Stored data entries:
========
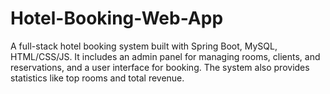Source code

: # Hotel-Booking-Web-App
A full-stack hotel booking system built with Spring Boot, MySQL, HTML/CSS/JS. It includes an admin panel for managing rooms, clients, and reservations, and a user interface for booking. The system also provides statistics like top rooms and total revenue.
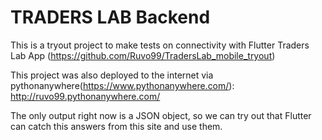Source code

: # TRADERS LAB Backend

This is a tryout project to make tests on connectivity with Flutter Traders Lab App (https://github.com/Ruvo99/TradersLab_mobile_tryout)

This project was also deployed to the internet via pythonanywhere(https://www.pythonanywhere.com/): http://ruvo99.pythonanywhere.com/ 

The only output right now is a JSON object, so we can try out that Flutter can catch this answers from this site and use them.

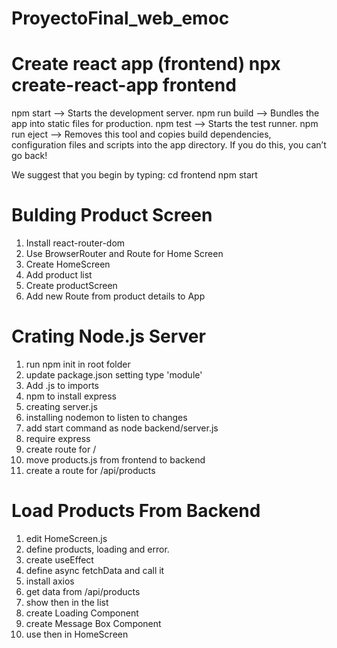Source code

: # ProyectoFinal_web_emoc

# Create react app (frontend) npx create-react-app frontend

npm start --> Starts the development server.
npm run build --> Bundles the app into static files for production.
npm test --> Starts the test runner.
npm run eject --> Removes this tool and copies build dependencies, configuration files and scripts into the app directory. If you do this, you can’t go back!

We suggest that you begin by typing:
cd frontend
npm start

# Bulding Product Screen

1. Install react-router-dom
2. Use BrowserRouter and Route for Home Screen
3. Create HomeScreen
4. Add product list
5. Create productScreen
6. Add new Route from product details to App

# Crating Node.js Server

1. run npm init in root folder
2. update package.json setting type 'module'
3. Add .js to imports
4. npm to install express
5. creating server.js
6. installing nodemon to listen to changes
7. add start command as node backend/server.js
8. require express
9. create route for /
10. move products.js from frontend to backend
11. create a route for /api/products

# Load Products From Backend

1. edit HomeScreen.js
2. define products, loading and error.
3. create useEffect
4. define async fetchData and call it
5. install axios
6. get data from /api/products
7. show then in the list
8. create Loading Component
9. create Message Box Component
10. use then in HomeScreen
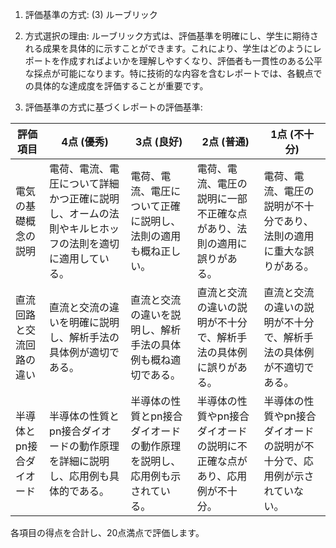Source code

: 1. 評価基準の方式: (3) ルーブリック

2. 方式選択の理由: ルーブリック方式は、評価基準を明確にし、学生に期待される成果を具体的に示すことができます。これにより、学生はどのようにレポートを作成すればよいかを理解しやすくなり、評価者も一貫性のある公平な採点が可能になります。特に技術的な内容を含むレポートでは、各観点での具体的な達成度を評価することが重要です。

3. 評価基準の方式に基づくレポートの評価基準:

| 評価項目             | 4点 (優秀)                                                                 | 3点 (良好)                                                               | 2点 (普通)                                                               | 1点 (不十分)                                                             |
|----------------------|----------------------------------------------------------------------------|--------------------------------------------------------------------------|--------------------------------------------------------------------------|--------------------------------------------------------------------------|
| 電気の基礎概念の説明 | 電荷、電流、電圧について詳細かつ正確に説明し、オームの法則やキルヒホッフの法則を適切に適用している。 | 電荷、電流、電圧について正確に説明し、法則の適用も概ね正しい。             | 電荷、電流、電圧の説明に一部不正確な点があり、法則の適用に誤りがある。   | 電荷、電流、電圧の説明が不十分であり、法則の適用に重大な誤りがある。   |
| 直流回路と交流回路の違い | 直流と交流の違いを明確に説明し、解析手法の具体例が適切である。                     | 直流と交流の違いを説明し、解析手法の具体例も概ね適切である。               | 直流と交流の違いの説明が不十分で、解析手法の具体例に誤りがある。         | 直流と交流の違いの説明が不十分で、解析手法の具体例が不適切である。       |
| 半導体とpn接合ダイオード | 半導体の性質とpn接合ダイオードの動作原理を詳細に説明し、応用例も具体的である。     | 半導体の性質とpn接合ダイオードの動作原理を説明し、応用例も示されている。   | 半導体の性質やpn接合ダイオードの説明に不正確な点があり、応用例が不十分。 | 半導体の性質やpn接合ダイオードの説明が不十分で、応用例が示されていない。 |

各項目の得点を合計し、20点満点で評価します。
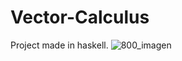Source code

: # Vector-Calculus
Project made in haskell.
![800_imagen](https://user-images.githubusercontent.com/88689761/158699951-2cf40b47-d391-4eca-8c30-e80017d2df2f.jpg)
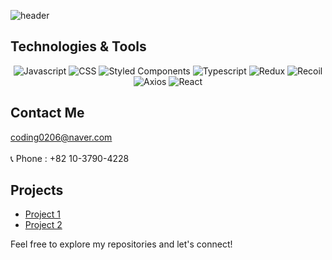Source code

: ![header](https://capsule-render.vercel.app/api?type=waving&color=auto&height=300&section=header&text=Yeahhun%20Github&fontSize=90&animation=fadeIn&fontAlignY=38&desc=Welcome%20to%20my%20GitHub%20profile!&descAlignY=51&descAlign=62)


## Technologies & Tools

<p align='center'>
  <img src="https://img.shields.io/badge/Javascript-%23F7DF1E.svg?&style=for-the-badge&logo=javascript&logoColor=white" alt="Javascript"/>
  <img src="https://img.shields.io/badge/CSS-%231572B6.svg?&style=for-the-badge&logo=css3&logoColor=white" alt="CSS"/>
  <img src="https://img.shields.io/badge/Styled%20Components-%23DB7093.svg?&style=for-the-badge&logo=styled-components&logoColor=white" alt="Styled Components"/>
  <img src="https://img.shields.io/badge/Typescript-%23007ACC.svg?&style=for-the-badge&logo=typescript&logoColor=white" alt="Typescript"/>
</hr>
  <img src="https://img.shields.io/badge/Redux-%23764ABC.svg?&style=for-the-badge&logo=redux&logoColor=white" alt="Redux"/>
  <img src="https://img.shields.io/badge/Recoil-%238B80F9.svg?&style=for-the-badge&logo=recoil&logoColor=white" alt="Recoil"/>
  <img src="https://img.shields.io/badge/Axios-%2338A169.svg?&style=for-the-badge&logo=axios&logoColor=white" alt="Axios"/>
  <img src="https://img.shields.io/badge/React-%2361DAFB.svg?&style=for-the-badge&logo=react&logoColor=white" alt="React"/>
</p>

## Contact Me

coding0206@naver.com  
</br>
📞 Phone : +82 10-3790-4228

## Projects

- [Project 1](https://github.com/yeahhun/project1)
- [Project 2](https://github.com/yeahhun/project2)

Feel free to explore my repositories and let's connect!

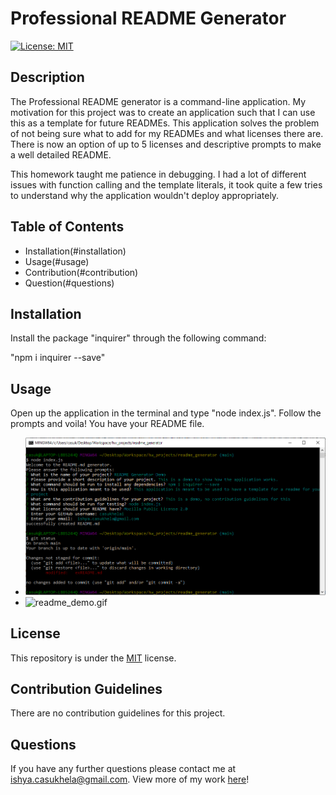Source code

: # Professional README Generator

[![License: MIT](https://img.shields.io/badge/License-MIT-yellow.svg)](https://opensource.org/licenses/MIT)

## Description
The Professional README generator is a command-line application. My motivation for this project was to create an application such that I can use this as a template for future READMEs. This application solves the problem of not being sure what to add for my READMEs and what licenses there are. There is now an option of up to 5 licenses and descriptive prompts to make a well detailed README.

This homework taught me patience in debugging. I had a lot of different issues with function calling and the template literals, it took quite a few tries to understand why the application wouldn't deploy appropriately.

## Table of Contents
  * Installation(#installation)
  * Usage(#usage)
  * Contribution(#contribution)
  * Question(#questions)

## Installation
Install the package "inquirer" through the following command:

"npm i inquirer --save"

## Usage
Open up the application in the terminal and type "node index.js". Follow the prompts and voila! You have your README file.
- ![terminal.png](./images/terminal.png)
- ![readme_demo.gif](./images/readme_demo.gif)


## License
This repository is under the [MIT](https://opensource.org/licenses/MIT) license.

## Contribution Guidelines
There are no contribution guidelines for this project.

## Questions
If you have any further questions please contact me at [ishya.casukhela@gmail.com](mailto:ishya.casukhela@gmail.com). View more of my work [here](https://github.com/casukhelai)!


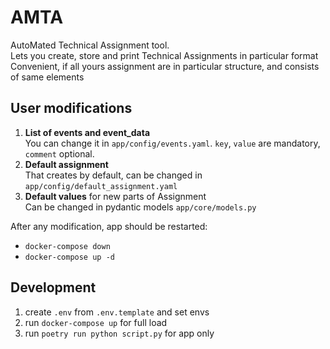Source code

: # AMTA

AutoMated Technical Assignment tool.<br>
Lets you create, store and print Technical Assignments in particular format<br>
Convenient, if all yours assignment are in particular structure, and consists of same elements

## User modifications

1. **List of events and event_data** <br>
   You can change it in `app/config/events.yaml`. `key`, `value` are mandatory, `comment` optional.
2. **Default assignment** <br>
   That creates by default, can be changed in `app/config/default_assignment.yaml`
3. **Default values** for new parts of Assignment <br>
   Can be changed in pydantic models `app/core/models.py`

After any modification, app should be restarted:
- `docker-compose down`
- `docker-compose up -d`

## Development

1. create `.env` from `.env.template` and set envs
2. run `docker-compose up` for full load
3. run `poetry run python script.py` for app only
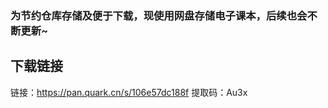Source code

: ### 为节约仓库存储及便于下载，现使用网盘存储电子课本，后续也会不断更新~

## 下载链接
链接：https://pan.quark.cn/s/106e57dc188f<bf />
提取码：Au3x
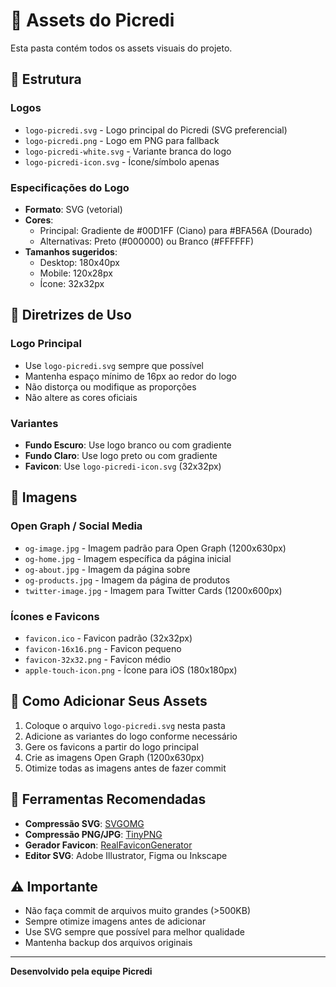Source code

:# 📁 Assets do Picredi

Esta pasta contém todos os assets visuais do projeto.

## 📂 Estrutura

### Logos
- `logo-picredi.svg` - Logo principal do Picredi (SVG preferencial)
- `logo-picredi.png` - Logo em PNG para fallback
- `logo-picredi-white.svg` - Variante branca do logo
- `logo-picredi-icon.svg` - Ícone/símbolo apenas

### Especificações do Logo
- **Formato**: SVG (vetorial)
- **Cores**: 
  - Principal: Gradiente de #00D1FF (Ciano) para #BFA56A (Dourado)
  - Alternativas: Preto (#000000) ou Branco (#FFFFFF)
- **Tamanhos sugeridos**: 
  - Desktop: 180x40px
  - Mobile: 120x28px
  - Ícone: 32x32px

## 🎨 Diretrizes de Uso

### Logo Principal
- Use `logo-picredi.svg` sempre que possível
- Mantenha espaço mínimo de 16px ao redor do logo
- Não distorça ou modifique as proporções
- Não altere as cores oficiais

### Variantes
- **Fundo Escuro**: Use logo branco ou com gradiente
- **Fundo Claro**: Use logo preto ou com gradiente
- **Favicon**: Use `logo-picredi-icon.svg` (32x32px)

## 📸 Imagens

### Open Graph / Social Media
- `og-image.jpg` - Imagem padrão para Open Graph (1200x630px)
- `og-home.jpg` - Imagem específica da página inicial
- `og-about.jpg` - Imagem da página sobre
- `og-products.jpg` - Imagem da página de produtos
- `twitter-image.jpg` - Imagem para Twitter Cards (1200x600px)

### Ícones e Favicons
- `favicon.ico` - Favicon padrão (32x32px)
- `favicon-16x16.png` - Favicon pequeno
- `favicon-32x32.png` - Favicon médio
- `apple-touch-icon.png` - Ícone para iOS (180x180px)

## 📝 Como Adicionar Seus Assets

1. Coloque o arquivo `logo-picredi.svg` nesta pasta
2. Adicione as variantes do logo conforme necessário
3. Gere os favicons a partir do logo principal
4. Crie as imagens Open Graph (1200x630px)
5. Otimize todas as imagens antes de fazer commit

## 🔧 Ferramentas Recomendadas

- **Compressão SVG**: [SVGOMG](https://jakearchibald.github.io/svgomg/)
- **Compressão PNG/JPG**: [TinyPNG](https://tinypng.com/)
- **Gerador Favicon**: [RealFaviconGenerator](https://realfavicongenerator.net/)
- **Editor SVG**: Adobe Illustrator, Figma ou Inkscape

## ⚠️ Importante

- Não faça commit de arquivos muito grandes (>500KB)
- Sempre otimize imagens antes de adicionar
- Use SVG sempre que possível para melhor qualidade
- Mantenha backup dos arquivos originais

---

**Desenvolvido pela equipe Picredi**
========
## About this exercise
When a line in the data contains "application", return it as written.

## Solved exercise
The Professional README generator is a command-line application. My motivation for this project was to create an application such that I can use this as a template for future READMEs. This application solves the problem of not being sure what to add for my READMEs and what licenses there are. There is now an option of up to 5 licenses and descriptive prompts to make a well detailed README.
This homework taught me patience in debugging. I had a lot of different issues with function calling and the template literals, it took quite a few tries to understand why the application wouldn't deploy appropriately.
Open up the application in the terminal and type "node index.js". Follow the prompts and voila! You have your README file.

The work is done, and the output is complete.